__ASSIGNMENT__
Where an image occurs, skip it and print the rest of the records verbatim.

__SUPPLIED INFORMATION__
----------------------------------------

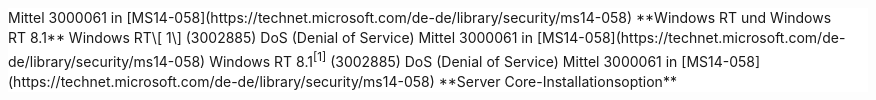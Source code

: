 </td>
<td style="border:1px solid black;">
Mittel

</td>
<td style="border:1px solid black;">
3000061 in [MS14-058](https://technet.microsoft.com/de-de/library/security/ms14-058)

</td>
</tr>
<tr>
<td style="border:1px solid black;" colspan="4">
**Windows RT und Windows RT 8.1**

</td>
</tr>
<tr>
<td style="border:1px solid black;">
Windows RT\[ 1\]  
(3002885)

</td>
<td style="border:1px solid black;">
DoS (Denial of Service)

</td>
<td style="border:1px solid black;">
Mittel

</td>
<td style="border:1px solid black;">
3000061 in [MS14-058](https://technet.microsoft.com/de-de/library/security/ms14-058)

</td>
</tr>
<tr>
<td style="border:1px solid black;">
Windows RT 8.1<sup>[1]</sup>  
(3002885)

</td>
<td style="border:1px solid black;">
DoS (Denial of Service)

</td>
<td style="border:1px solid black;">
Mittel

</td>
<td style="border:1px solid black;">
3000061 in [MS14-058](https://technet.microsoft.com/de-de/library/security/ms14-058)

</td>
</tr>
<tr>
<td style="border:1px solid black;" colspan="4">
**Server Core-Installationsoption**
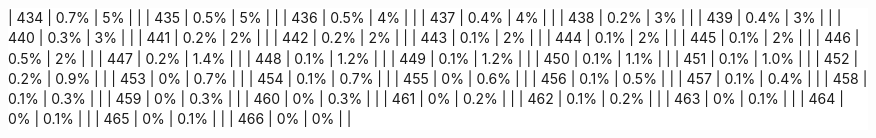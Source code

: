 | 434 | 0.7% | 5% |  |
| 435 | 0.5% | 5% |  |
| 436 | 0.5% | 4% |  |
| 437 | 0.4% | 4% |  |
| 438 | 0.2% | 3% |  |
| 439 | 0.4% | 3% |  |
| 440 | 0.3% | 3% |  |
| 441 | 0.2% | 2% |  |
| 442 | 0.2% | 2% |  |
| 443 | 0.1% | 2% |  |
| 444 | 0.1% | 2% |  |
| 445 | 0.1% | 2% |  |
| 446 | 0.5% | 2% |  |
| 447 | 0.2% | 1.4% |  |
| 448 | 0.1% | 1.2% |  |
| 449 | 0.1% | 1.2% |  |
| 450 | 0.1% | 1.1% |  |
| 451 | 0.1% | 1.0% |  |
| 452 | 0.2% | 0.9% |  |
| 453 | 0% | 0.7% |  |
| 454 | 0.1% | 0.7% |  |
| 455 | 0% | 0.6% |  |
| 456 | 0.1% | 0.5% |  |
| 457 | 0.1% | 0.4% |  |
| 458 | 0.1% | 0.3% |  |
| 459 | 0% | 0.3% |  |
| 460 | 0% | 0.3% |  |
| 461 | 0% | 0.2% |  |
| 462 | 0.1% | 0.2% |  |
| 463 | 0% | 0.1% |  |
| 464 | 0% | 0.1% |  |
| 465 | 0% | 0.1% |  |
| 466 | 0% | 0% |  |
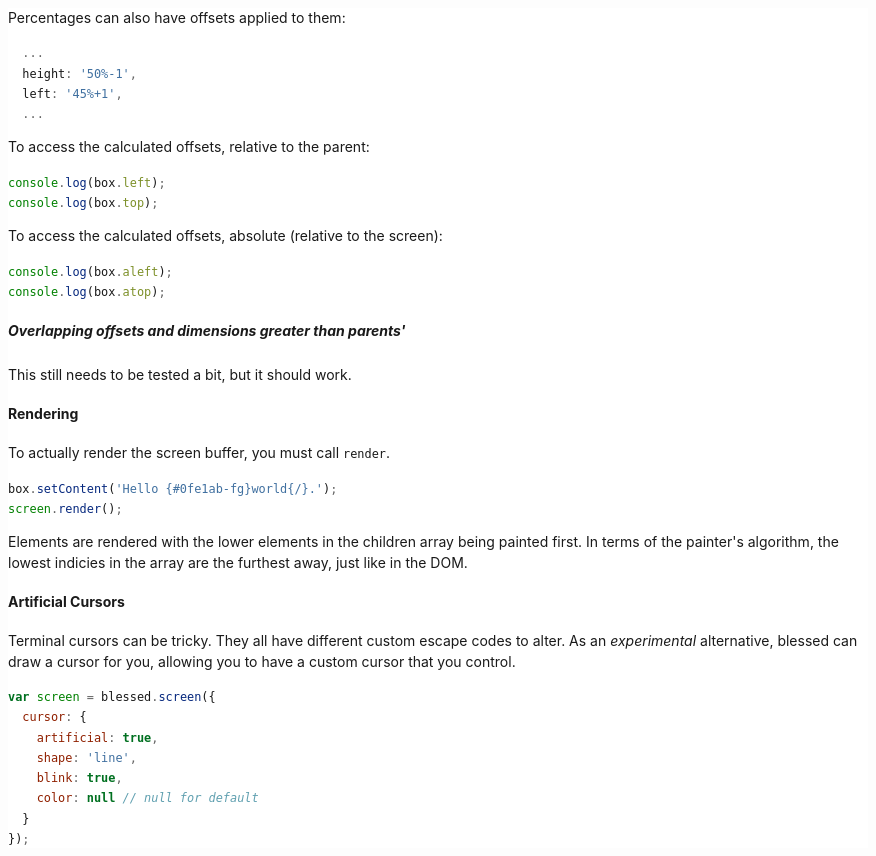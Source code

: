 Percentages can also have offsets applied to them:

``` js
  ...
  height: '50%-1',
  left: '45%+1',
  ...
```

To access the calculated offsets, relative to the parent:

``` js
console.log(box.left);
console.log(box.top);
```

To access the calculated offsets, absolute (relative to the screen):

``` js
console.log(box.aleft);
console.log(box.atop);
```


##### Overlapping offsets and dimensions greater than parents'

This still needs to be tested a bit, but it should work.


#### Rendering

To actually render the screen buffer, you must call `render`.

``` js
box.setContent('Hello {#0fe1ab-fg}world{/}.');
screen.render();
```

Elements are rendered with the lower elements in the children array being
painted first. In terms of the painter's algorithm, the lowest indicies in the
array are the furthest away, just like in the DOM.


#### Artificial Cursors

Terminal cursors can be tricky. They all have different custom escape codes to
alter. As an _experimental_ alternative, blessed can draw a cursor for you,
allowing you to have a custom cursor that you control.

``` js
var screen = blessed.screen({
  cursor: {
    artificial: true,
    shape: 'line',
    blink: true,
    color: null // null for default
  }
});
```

----------------------------------------

__SOLUTION TO THIS TASK__
Source code

: </td>
<td style="border:1px solid black;">
Mittel

</td>
<td style="border:1px solid black;">
3000061 in [MS14-058](https://technet.microsoft.com/de-de/library/security/ms14-058)

</td>
</tr>
<tr>
<td style="border:1px solid black;" colspan="4">
**Windows RT und Windows RT 8.1**

</td>
</tr>
<tr>
<td style="border:1px solid black;">
Windows RT\[ 1\]  
(3002885)

</td>
<td style="border:1px solid black;">
DoS (Denial of Service)

</td>
<td style="border:1px solid black;">
Mittel

</td>
<td style="border:1px solid black;">
3000061 in [MS14-058](https://technet.microsoft.com/de-de/library/security/ms14-058)

</td>
</tr>
<tr>
<td style="border:1px solid black;">
Windows RT 8.1<sup>[1]</sup>  
(3002885)

</td>
<td style="border:1px solid black;">
DoS (Denial of Service)

</td>
<td style="border:1px solid black;">
Mittel

</td>
<td style="border:1px solid black;">
3000061 in [MS14-058](https://technet.microsoft.com/de-de/library/security/ms14-058)

</td>
</tr>
<tr>
<td style="border:1px solid black;" colspan="4">
**Server Core-Installationsoption**
Source code

: | 434 | 0.7% | 5% |  |
| 435 | 0.5% | 5% |  |
| 436 | 0.5% | 4% |  |
| 437 | 0.4% | 4% |  |
| 438 | 0.2% | 3% |  |
| 439 | 0.4% | 3% |  |
| 440 | 0.3% | 3% |  |
| 441 | 0.2% | 2% |  |
| 442 | 0.2% | 2% |  |
| 443 | 0.1% | 2% |  |
| 444 | 0.1% | 2% |  |
| 445 | 0.1% | 2% |  |
| 446 | 0.5% | 2% |  |
| 447 | 0.2% | 1.4% |  |
| 448 | 0.1% | 1.2% |  |
| 449 | 0.1% | 1.2% |  |
| 450 | 0.1% | 1.1% |  |
| 451 | 0.1% | 1.0% |  |
| 452 | 0.2% | 0.9% |  |
| 453 | 0% | 0.7% |  |
| 454 | 0.1% | 0.7% |  |
| 455 | 0% | 0.6% |  |
| 456 | 0.1% | 0.5% |  |
| 457 | 0.1% | 0.4% |  |
| 458 | 0.1% | 0.3% |  |
| 459 | 0% | 0.3% |  |
| 460 | 0% | 0.3% |  |
| 461 | 0% | 0.2% |  |
| 462 | 0.1% | 0.2% |  |
| 463 | 0% | 0.1% |  |
| 464 | 0% | 0.1% |  |
| 465 | 0% | 0.1% |  |
| 466 | 0% | 0% |  |
Source code

: Percentages can also have offsets applied to them:

``` js
  ...
  height: '50%-1',
  left: '45%+1',
  ...
```

To access the calculated offsets, relative to the parent:

``` js
console.log(box.left);
console.log(box.top);
```

To access the calculated offsets, absolute (relative to the screen):

``` js
console.log(box.aleft);
console.log(box.atop);
```


##### Overlapping offsets and dimensions greater than parents'

This still needs to be tested a bit, but it should work.


#### Rendering

To actually render the screen buffer, you must call `render`.

``` js
box.setContent('Hello {#0fe1ab-fg}world{/}.');
screen.render();
```

Elements are rendered with the lower elements in the children array being
painted first. In terms of the painter's algorithm, the lowest indicies in the
array are the furthest away, just like in the DOM.


#### Artificial Cursors

Terminal cursors can be tricky. They all have different custom escape codes to
alter. As an _experimental_ alternative, blessed can draw a cursor for you,
allowing you to have a custom cursor that you control.

``` js
var screen = blessed.screen({
  cursor: {
    artificial: true,
    shape: 'line',
    blink: true,
    color: null // null for default
  }
});
```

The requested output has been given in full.